**ACTIVITY**
Retype, exactly and completely, the listing that comes next, skipping its images.

**RECORDS SUPPLIED**
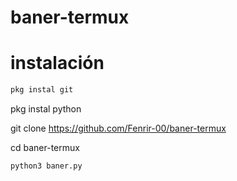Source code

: # baner-termux

# instalación
```bash
pkg instal git
```
pkg instal python

git clone https://github.com/Fenrir-00/baner-termux

cd baner-termux
```bash
python3 baner.py
```
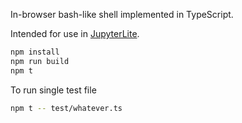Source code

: In-browser bash-like shell implemented in TypeScript.

Intended for use in [JupyterLite](https://github.com/jupyterlite/jupyterlite).

```bash
npm install
npm run build
npm t
```

To run single test file
```bash
npm t -- test/whatever.ts
```
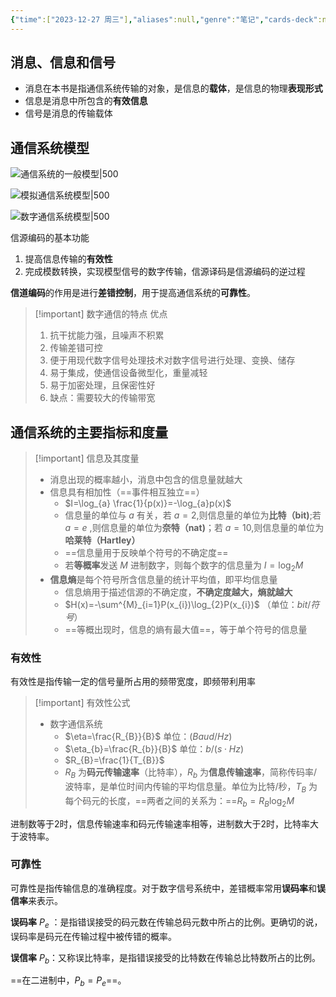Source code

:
 ```yaml
---
{"time":["2023-12-27 周三"],"aliases":null,"genre":"笔记","cards-deck":null,"tags":["考研/专业课"],"key":null,"dg-publish":true,"permalink":"/3 项目/考研/绪论/","dgPassFrontmatter":true,"noteIcon":"","created":"2023-12-27T19:15:45.580+08:00","updated":"2023-12-27T21:32:48.000+08:00"}
---
```


## 消息、信息和信号


- 消息在本书是指通信系统传输的对象，是信息的**载体**，是信息的物理**表现形式**
- 信息是消息中所包含的**有效信息**
- 信号是消息的传输载体
## 通信系统模型

 ![通信系统的一般模型|500](https://yuluoxianduan-1315229309.cos.ap-shanghai.myqcloud.com/E:/obsidian/202312271936260.png)

![模拟通信系统模型|500](https://yuluoxianduan-1315229309.cos.ap-shanghai.myqcloud.com/E:/obsidian/202312271937011.png)

![数字通信系统模型|500](https://yuluoxianduan-1315229309.cos.ap-shanghai.myqcloud.com/E:/obsidian/202312271938101.png)

信源编码的基本功能
1. 提高信息传输的**有效性**
2. 完成模数转换，实现模型信号的数字传输，信源译码是信源编码的逆过程

**信道编码**的作用是进行**差错控制**，用于提高通信系统的**可靠性**。

> [!important] 数字通信的特点
> 优点
> 	1. 抗干扰能力强，且噪声不积累
> 	2. 传输差错可控
> 	3. 便于用现代数字信号处理技术对数字信号进行处理、变换、储存
> 	4. 易于集成，使通信设备微型化，重量减轻
> 	5. 易于加密处理，且保密性好
> 1. 缺点：需要较大的传输带宽

## 通信系统的主要指标和度量

>[!important] 信息及其度量
>- 消息出现的概率越小，消息中包含的信息量就越大
>- 信息具有相加性（==事件相互独立==）
>	- $I=\log_{a} \frac{1}{p(x)}=-\log_{a}p(x)$
>	- 信息量的单位与 $a$ 有关，若 $a=2$,则信息量的单位为**比特（bit)**;若 $a=e$ ,则信息量的单位为**奈特（nat)**；若 $a=10$,则信息量的单位为**哈莱特（Hartley）**
>	- ==信息量用于反映单个符号的不确定度==
>	- 若**等概率**发送 $M$ 进制数字，则每个数字的信息量为 $I=\log_{2}M$
>- **信息熵**是每个符号所含信息量的统计平均值，即平均信息量
>	- 信息熵用于描述信源的不确定度，**不确定度越大，熵就越大**
>	- $H(x)=-\sum^{M}_{i=1}P(x_{i})\log_{2}P(x_{i})$ （单位：$bit/符号$）
>	- ==等概出现时，信息的熵有最大值==，等于单个符号的信息量

### 有效性

有效性是指传输一定的信号量所占用的频带宽度，即频带利用率
> [!important] 有效性公式
> - 数字通信系统
> 	- $\eta=\frac{R_{B}}{B}$ 单位：$(Baud/Hz)$
> 	- $\eta_{b}=\frac{R_{b}}{B}$ 单位：$b/(s\cdot Hz)$
> 	- $R_{B}=\frac{1}{T_{B}}$
> 	- $R_{B}$ 为**码元传输速率**（比特率），$R_{b}$ 为**信息传输速率**，简称传码率/波特率，是单位时间内传输的平均信息量。单位为比特/秒，$T_{B}$ 为每个码元的长度，==两者之间的关系为：==$R_{b}=R_{B}\log_{2}M$

进制数等于2时，信息传输速率和码元传输速率相等，进制数大于2时，比特率大于波特率。
### 可靠性

可靠性是指传输信息的准确程度。对于数字信号系统中，差错概率常用**误码率**和**误信率**来表示。

**误码率** $P_{e}$ ：是指错误接受的码元数在传输总码元数中所占的比例。更确切的说，误码率是码元在传输过程中被传错的概率。

**误信率** $P_{b}$：又称误比特率，是指错误接受的比特数在传输总比特数所占的比例。

==在二进制中，$P_{b}=P_{e}$==。

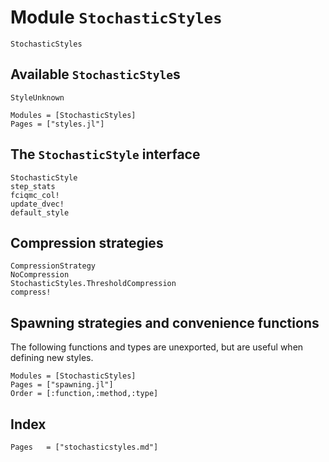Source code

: # Module `StochasticStyles`

```@docs
StochasticStyles
```

## Available `StochasticStyle`s

```@docs
StyleUnknown
```
```@autodocs
Modules = [StochasticStyles]
Pages = ["styles.jl"]
```

## The `StochasticStyle` interface

```@docs
StochasticStyle
step_stats
fciqmc_col!
update_dvec!
default_style
```

## Compression strategies

```
CompressionStrategy
NoCompression
StochasticStyles.ThresholdCompression
compress!
```

## Spawning strategies and convenience functions

The following functions and types are unexported, but are useful when defining new styles.

```@autodocs
Modules = [StochasticStyles]
Pages = ["spawning.jl"]
Order = [:function,:method,:type]
```

## Index
```@index
Pages   = ["stochasticstyles.md"]
```
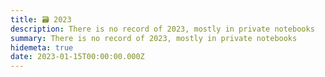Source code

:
 ```yaml
---
title: 🗃️ 2023
description: There is no record of 2023, mostly in private notebooks
summary: There is no record of 2023, mostly in private notebooks
hidemeta: true
date: 2023-01-15T00:00:00.000Z
---
```

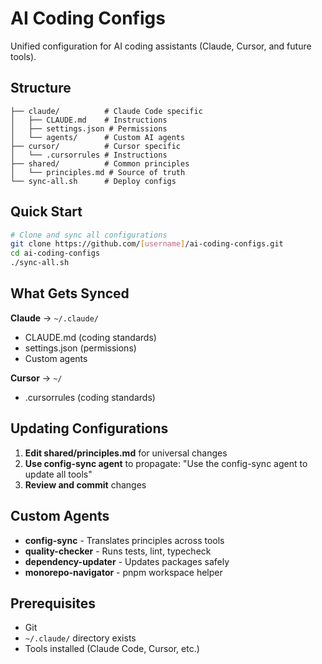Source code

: # AI Coding Configs

Unified configuration for AI coding assistants (Claude, Cursor, and future tools).

## Structure

```
├── claude/          # Claude Code specific
│   ├── CLAUDE.md    # Instructions
│   ├── settings.json # Permissions
│   └── agents/      # Custom AI agents
├── cursor/          # Cursor specific
│   └── .cursorrules # Instructions
├── shared/          # Common principles
│   └── principles.md # Source of truth
└── sync-all.sh      # Deploy configs
```

## Quick Start

```bash
# Clone and sync all configurations
git clone https://github.com/[username]/ai-coding-configs.git
cd ai-coding-configs
./sync-all.sh
```

## What Gets Synced

**Claude** → `~/.claude/`

- CLAUDE.md (coding standards)
- settings.json (permissions)
- Custom agents

**Cursor** → `~/`

- .cursorrules (coding standards)

## Updating Configurations

1. **Edit shared/principles.md** for universal changes
2. **Use config-sync agent** to propagate: "Use the config-sync agent to update all tools"
3. **Review and commit** changes

## Custom Agents

- **config-sync** - Translates principles across tools
- **quality-checker** - Runs tests, lint, typecheck
- **dependency-updater** - Updates packages safely
- **monorepo-navigator** - pnpm workspace helper

## Prerequisites

- Git
- `~/.claude/` directory exists
- Tools installed (Claude Code, Cursor, etc.)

**WRITTEN ANSWER**
Source code

: # baner-termux

# instalación
```bash
pkg instal git
```
pkg instal python

git clone https://github.com/Fenrir-00/baner-termux

cd baner-termux
```bash
python3 baner.py
```
Source code

: In-browser bash-like shell implemented in TypeScript.

Intended for use in [JupyterLite](https://github.com/jupyterlite/jupyterlite).

```bash
npm install
npm run build
npm t
```

To run single test file
```bash
npm t -- test/whatever.ts
```
Source code

:
 ```yaml
---
{"time":["2023-12-27 周三"],"aliases":null,"genre":"笔记","cards-deck":null,"tags":["考研/专业课"],"key":null,"dg-publish":true,"permalink":"/3 项目/考研/绪论/","dgPassFrontmatter":true,"noteIcon":"","created":"2023-12-27T19:15:45.580+08:00","updated":"2023-12-27T21:32:48.000+08:00"}
---
```


## 消息、信息和信号


- 消息在本书是指通信系统传输的对象，是信息的**载体**，是信息的物理**表现形式**
- 信息是消息中所包含的**有效信息**
- 信号是消息的传输载体
## 通信系统模型

 ![通信系统的一般模型|500](https://yuluoxianduan-1315229309.cos.ap-shanghai.myqcloud.com/E:/obsidian/202312271936260.png)

![模拟通信系统模型|500](https://yuluoxianduan-1315229309.cos.ap-shanghai.myqcloud.com/E:/obsidian/202312271937011.png)

![数字通信系统模型|500](https://yuluoxianduan-1315229309.cos.ap-shanghai.myqcloud.com/E:/obsidian/202312271938101.png)

信源编码的基本功能
1. 提高信息传输的**有效性**
2. 完成模数转换，实现模型信号的数字传输，信源译码是信源编码的逆过程

**信道编码**的作用是进行**差错控制**，用于提高通信系统的**可靠性**。

> [!important] 数字通信的特点
> 优点
> 	1. 抗干扰能力强，且噪声不积累
> 	2. 传输差错可控
> 	3. 便于用现代数字信号处理技术对数字信号进行处理、变换、储存
> 	4. 易于集成，使通信设备微型化，重量减轻
> 	5. 易于加密处理，且保密性好
> 1. 缺点：需要较大的传输带宽

## 通信系统的主要指标和度量

>[!important] 信息及其度量
>- 消息出现的概率越小，消息中包含的信息量就越大
>- 信息具有相加性（==事件相互独立==）
>	- $I=\log_{a} \frac{1}{p(x)}=-\log_{a}p(x)$
>	- 信息量的单位与 $a$ 有关，若 $a=2$,则信息量的单位为**比特（bit)**;若 $a=e$ ,则信息量的单位为**奈特（nat)**；若 $a=10$,则信息量的单位为**哈莱特（Hartley）**
>	- ==信息量用于反映单个符号的不确定度==
>	- 若**等概率**发送 $M$ 进制数字，则每个数字的信息量为 $I=\log_{2}M$
>- **信息熵**是每个符号所含信息量的统计平均值，即平均信息量
>	- 信息熵用于描述信源的不确定度，**不确定度越大，熵就越大**
>	- $H(x)=-\sum^{M}_{i=1}P(x_{i})\log_{2}P(x_{i})$ （单位：$bit/符号$）
>	- ==等概出现时，信息的熵有最大值==，等于单个符号的信息量

### 有效性

有效性是指传输一定的信号量所占用的频带宽度，即频带利用率
> [!important] 有效性公式
> - 数字通信系统
> 	- $\eta=\frac{R_{B}}{B}$ 单位：$(Baud/Hz)$
> 	- $\eta_{b}=\frac{R_{b}}{B}$ 单位：$b/(s\cdot Hz)$
> 	- $R_{B}=\frac{1}{T_{B}}$
> 	- $R_{B}$ 为**码元传输速率**（比特率），$R_{b}$ 为**信息传输速率**，简称传码率/波特率，是单位时间内传输的平均信息量。单位为比特/秒，$T_{B}$ 为每个码元的长度，==两者之间的关系为：==$R_{b}=R_{B}\log_{2}M$

进制数等于2时，信息传输速率和码元传输速率相等，进制数大于2时，比特率大于波特率。
### 可靠性

可靠性是指传输信息的准确程度。对于数字信号系统中，差错概率常用**误码率**和**误信率**来表示。

**误码率** $P_{e}$ ：是指错误接受的码元数在传输总码元数中所占的比例。更确切的说，误码率是码元在传输过程中被传错的概率。

**误信率** $P_{b}$：又称误比特率，是指错误接受的比特数在传输总比特数所占的比例。

==在二进制中，$P_{b}=P_{e}$==。

Source code

: # Module `StochasticStyles`

```@docs
StochasticStyles
```

## Available `StochasticStyle`s

```@docs
StyleUnknown
```
```@autodocs
Modules = [StochasticStyles]
Pages = ["styles.jl"]
```

## The `StochasticStyle` interface

```@docs
StochasticStyle
step_stats
fciqmc_col!
update_dvec!
default_style
```

## Compression strategies

```
CompressionStrategy
NoCompression
StochasticStyles.ThresholdCompression
compress!
```

## Spawning strategies and convenience functions

The following functions and types are unexported, but are useful when defining new styles.

```@autodocs
Modules = [StochasticStyles]
Pages = ["spawning.jl"]
Order = [:function,:method,:type]
```

## Index
```@index
Pages   = ["stochasticstyles.md"]
```
Source code

:
 ```yaml
---
title: 🗃️ 2023
description: There is no record of 2023, mostly in private notebooks
summary: There is no record of 2023, mostly in private notebooks
hidemeta: true
date: 2023-01-15T00:00:00.000Z
---
```

Source code

: # AI Coding Configs

Unified configuration for AI coding assistants (Claude, Cursor, and future tools).

## Structure

```
├── claude/          # Claude Code specific
│   ├── CLAUDE.md    # Instructions
│   ├── settings.json # Permissions
│   └── agents/      # Custom AI agents
├── cursor/          # Cursor specific
│   └── .cursorrules # Instructions
├── shared/          # Common principles
│   └── principles.md # Source of truth
└── sync-all.sh      # Deploy configs
```

## Quick Start

```bash
# Clone and sync all configurations
git clone https://github.com/[username]/ai-coding-configs.git
cd ai-coding-configs
./sync-all.sh
```

## What Gets Synced

**Claude** → `~/.claude/`

- CLAUDE.md (coding standards)
- settings.json (permissions)
- Custom agents

**Cursor** → `~/`

- .cursorrules (coding standards)

## Updating Configurations

1. **Edit shared/principles.md** for universal changes
2. **Use config-sync agent** to propagate: "Use the config-sync agent to update all tools"
3. **Review and commit** changes

## Custom Agents

- **config-sync** - Translates principles across tools
- **quality-checker** - Runs tests, lint, typecheck
- **dependency-updater** - Updates packages safely
- **monorepo-navigator** - pnpm workspace helper

## Prerequisites

- Git
- `~/.claude/` directory exists
- Tools installed (Claude Code, Cursor, etc.)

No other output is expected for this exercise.